EXERCISE DIRECTIONS
Restate each entry below exactly; pictures stay out of the copy.

SOURCE RECORDS
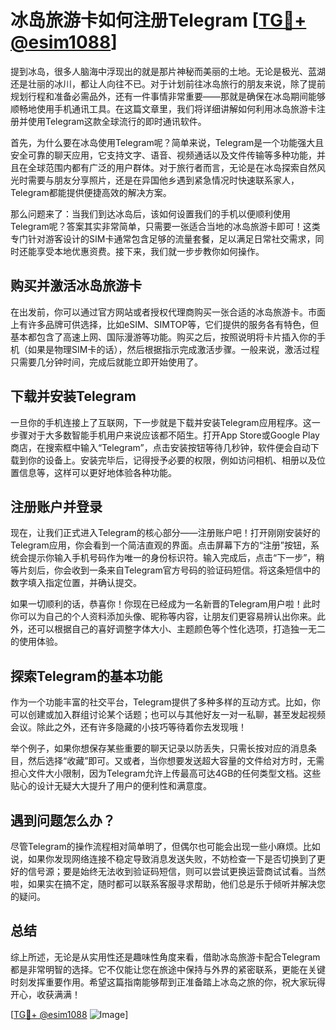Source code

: # 冰岛旅游卡如何注册Telegram [[TG💪+ @esim1088](https://t.me/s/esim1088)]

提到冰岛，很多人脑海中浮现出的就是那片神秘而美丽的土地。无论是极光、蓝湖还是壮丽的冰川，都让人向往不已。对于计划前往冰岛旅行的朋友来说，除了提前规划行程和准备必需品外，还有一件事情非常重要——那就是确保在冰岛期间能够顺畅地使用手机通讯工具。在这篇文章里，我们将详细讲解如何利用冰岛旅游卡注册并使用Telegram这款全球流行的即时通讯软件。

首先，为什么要在冰岛使用Telegram呢？简单来说，Telegram是一个功能强大且安全可靠的聊天应用，它支持文字、语音、视频通话以及文件传输等多种功能，并且在全球范围内都有广泛的用户群体。对于旅行者而言，无论是在冰岛探索自然风光时需要与朋友分享照片，还是在异国他乡遇到紧急情况时快速联系家人，Telegram都能提供便捷高效的解决方案。

那么问题来了：当我们到达冰岛后，该如何设置我们的手机以便顺利使用Telegram呢？答案其实非常简单，只需要一张适合当地的冰岛旅游卡即可！这类专门针对游客设计的SIM卡通常包含足够的流量套餐，足以满足日常社交需求，同时还能享受本地优惠资费。接下来，我们就一步步教你如何操作。

## 购买并激活冰岛旅游卡

在出发前，你可以通过官方网站或者授权代理商购买一张合适的冰岛旅游卡。市面上有许多品牌可供选择，比如eSIM、SIMTOP等，它们提供的服务各有特色，但基本都包含了高速上网、国际漫游等功能。购买之后，按照说明将卡片插入你的手机（如果是物理SIM卡的话），然后根据指示完成激活步骤。一般来说，激活过程只需要几分钟时间，完成后就能立即开始使用了。

## 下载并安装Telegram

一旦你的手机连接上了互联网，下一步就是下载并安装Telegram应用程序。这一步骤对于大多数智能手机用户来说应该都不陌生。打开App Store或Google Play商店，在搜索框中输入“Telegram”，点击安装按钮等待几秒钟，软件便会自动下载到你的设备上。安装完毕后，记得授予必要的权限，例如访问相机、相册以及位置信息等，这样可以更好地体验各种功能。

## 注册账户并登录

现在，让我们正式进入Telegram的核心部分——注册账户吧！打开刚刚安装好的Telegram应用，你会看到一个简洁直观的界面。点击屏幕下方的“注册”按钮，系统会提示你输入手机号码作为唯一的身份标识符。输入完成后，点击“下一步”，稍等片刻后，你会收到一条来自Telegram官方号码的验证码短信。将这条短信中的数字填入指定位置，并确认提交。

如果一切顺利的话，恭喜你！你现在已经成为一名新晋的Telegram用户啦！此时你可以为自己的个人资料添加头像、昵称等内容，让朋友们更容易辨认出你来。此外，还可以根据自己的喜好调整字体大小、主题颜色等个性化选项，打造独一无二的使用体验。

## 探索Telegram的基本功能

作为一个功能丰富的社交平台，Telegram提供了多种多样的互动方式。比如，你可以创建或加入群组讨论某个话题；也可以与其他好友一对一私聊，甚至发起视频会议。除此之外，还有许多隐藏的小技巧等待着你去发现哦！

举个例子，如果你想保存某些重要的聊天记录以防丢失，只需长按对应的消息条目，然后选择“收藏”即可。又或者，当你想要发送超大容量的文件给对方时，无需担心文件大小限制，因为Telegram允许上传最高可达4GB的任何类型文档。这些贴心的设计无疑大大提升了用户的便利性和满意度。

## 遇到问题怎么办？

尽管Telegram的操作流程相对简单明了，但偶尔也可能会出现一些小麻烦。比如说，如果你发现网络连接不稳定导致消息发送失败，不妨检查一下是否切换到了更好的信号源；要是始终无法收到验证码短信，则可以尝试更换运营商试试看。当然啦，如果实在搞不定，随时都可以联系客服寻求帮助，他们总是乐于倾听并解决您的疑问。

## 总结

综上所述，无论是从实用性还是趣味性角度来看，借助冰岛旅游卡配合Telegram都是非常明智的选择。它不仅能让您在旅途中保持与外界的紧密联系，更能在关键时刻发挥重要作用。希望这篇指南能够帮到正准备踏上冰岛之旅的你，祝大家玩得开心，收获满满！

[[TG💪+ @esim1088](https://t.me/s/esim1088) ![Image](https://i.postimg.cc/4NQfJmqS/Snipaste-2025-05-13-00-14-12.png)]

ANSWER SECTION
Source code

: # 冰岛旅游卡如何注册Telegram [[TG💪+ @esim1088](https://t.me/s/esim1088)]

提到冰岛，很多人脑海中浮现出的就是那片神秘而美丽的土地。无论是极光、蓝湖还是壮丽的冰川，都让人向往不已。对于计划前往冰岛旅行的朋友来说，除了提前规划行程和准备必需品外，还有一件事情非常重要——那就是确保在冰岛期间能够顺畅地使用手机通讯工具。在这篇文章里，我们将详细讲解如何利用冰岛旅游卡注册并使用Telegram这款全球流行的即时通讯软件。

首先，为什么要在冰岛使用Telegram呢？简单来说，Telegram是一个功能强大且安全可靠的聊天应用，它支持文字、语音、视频通话以及文件传输等多种功能，并且在全球范围内都有广泛的用户群体。对于旅行者而言，无论是在冰岛探索自然风光时需要与朋友分享照片，还是在异国他乡遇到紧急情况时快速联系家人，Telegram都能提供便捷高效的解决方案。

那么问题来了：当我们到达冰岛后，该如何设置我们的手机以便顺利使用Telegram呢？答案其实非常简单，只需要一张适合当地的冰岛旅游卡即可！这类专门针对游客设计的SIM卡通常包含足够的流量套餐，足以满足日常社交需求，同时还能享受本地优惠资费。接下来，我们就一步步教你如何操作。

## 购买并激活冰岛旅游卡

在出发前，你可以通过官方网站或者授权代理商购买一张合适的冰岛旅游卡。市面上有许多品牌可供选择，比如eSIM、SIMTOP等，它们提供的服务各有特色，但基本都包含了高速上网、国际漫游等功能。购买之后，按照说明将卡片插入你的手机（如果是物理SIM卡的话），然后根据指示完成激活步骤。一般来说，激活过程只需要几分钟时间，完成后就能立即开始使用了。

## 下载并安装Telegram

一旦你的手机连接上了互联网，下一步就是下载并安装Telegram应用程序。这一步骤对于大多数智能手机用户来说应该都不陌生。打开App Store或Google Play商店，在搜索框中输入“Telegram”，点击安装按钮等待几秒钟，软件便会自动下载到你的设备上。安装完毕后，记得授予必要的权限，例如访问相机、相册以及位置信息等，这样可以更好地体验各种功能。

## 注册账户并登录

现在，让我们正式进入Telegram的核心部分——注册账户吧！打开刚刚安装好的Telegram应用，你会看到一个简洁直观的界面。点击屏幕下方的“注册”按钮，系统会提示你输入手机号码作为唯一的身份标识符。输入完成后，点击“下一步”，稍等片刻后，你会收到一条来自Telegram官方号码的验证码短信。将这条短信中的数字填入指定位置，并确认提交。

如果一切顺利的话，恭喜你！你现在已经成为一名新晋的Telegram用户啦！此时你可以为自己的个人资料添加头像、昵称等内容，让朋友们更容易辨认出你来。此外，还可以根据自己的喜好调整字体大小、主题颜色等个性化选项，打造独一无二的使用体验。

## 探索Telegram的基本功能

作为一个功能丰富的社交平台，Telegram提供了多种多样的互动方式。比如，你可以创建或加入群组讨论某个话题；也可以与其他好友一对一私聊，甚至发起视频会议。除此之外，还有许多隐藏的小技巧等待着你去发现哦！

举个例子，如果你想保存某些重要的聊天记录以防丢失，只需长按对应的消息条目，然后选择“收藏”即可。又或者，当你想要发送超大容量的文件给对方时，无需担心文件大小限制，因为Telegram允许上传最高可达4GB的任何类型文档。这些贴心的设计无疑大大提升了用户的便利性和满意度。

## 遇到问题怎么办？

尽管Telegram的操作流程相对简单明了，但偶尔也可能会出现一些小麻烦。比如说，如果你发现网络连接不稳定导致消息发送失败，不妨检查一下是否切换到了更好的信号源；要是始终无法收到验证码短信，则可以尝试更换运营商试试看。当然啦，如果实在搞不定，随时都可以联系客服寻求帮助，他们总是乐于倾听并解决您的疑问。

## 总结

综上所述，无论是从实用性还是趣味性角度来看，借助冰岛旅游卡配合Telegram都是非常明智的选择。它不仅能让您在旅途中保持与外界的紧密联系，更能在关键时刻发挥重要作用。希望这篇指南能够帮到正准备踏上冰岛之旅的你，祝大家玩得开心，收获满满！

[[TG💪+ @esim1088](https://t.me/s/esim1088) ![Image](https://i.postimg.cc/4NQfJmqS/Snipaste-2025-05-13-00-14-12.png)]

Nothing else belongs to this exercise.